> **WHAT IS NEEDED**:
Each line below that includes the word "token" is to be reported.

# # # # # # #

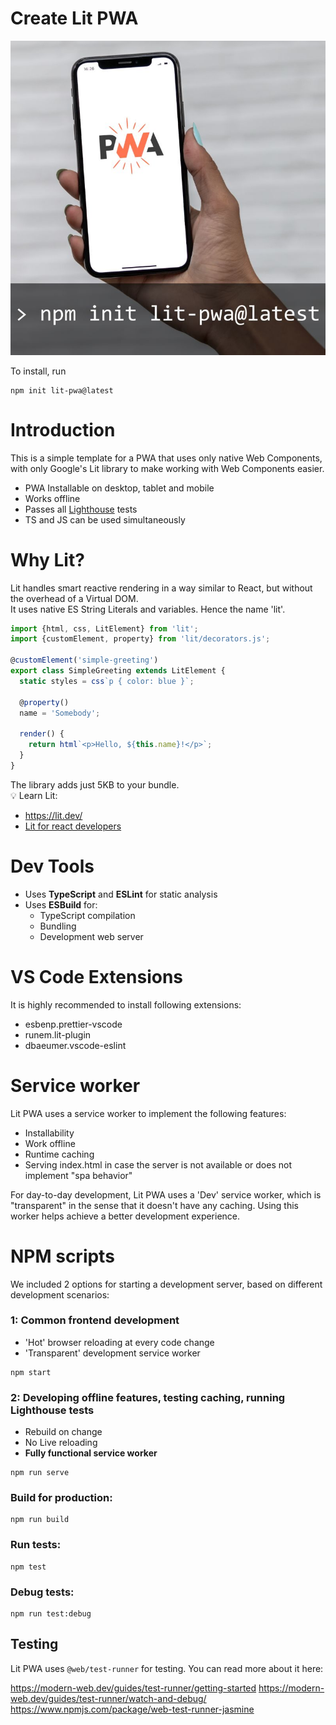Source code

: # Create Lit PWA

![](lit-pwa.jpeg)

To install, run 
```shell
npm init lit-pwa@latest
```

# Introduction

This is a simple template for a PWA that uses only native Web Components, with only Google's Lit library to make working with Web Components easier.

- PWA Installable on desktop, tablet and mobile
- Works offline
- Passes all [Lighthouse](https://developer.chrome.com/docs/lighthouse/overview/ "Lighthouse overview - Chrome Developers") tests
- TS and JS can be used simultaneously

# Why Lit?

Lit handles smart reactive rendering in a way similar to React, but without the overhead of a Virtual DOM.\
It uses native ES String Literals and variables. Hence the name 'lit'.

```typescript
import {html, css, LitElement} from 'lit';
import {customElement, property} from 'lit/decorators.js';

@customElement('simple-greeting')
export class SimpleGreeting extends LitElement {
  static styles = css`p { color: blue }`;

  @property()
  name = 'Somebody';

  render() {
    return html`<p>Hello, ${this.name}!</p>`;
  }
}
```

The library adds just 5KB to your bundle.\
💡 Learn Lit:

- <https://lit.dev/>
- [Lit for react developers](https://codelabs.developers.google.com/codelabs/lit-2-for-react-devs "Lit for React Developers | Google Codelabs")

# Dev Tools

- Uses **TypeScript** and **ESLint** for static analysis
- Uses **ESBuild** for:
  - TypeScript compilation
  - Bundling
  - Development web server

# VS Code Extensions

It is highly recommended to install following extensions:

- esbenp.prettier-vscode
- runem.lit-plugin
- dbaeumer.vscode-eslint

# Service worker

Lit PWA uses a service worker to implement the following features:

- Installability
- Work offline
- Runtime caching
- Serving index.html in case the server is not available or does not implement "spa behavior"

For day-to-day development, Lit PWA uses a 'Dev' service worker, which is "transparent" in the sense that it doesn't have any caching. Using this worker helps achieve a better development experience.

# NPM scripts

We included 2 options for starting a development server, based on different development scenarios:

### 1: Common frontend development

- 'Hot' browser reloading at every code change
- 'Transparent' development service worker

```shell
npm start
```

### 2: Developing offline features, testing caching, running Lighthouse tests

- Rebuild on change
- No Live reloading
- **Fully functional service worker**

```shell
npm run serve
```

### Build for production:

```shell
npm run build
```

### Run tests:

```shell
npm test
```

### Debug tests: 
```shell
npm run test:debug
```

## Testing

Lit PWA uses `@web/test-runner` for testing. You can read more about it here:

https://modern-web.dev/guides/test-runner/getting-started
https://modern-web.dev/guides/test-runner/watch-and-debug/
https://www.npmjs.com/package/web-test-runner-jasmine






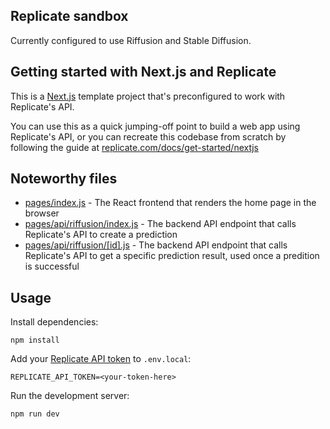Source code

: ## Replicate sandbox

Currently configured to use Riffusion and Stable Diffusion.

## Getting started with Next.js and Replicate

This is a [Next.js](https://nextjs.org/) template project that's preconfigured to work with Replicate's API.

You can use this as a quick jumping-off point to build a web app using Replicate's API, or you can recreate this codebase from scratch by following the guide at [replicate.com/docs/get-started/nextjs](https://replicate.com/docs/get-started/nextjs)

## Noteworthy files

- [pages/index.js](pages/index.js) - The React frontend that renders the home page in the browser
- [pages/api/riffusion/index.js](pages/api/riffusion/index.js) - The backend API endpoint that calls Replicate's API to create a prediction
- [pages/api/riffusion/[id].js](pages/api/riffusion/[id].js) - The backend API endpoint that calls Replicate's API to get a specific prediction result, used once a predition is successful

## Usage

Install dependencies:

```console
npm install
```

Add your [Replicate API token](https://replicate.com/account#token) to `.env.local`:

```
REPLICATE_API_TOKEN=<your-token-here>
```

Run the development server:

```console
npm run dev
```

# # # # # # #

> **WRITTEN SOLUTION**:
Add your [Replicate API token](https://replicate.com/account#token) to `.env.local`:
REPLICATE_API_TOKEN=<your-token-here>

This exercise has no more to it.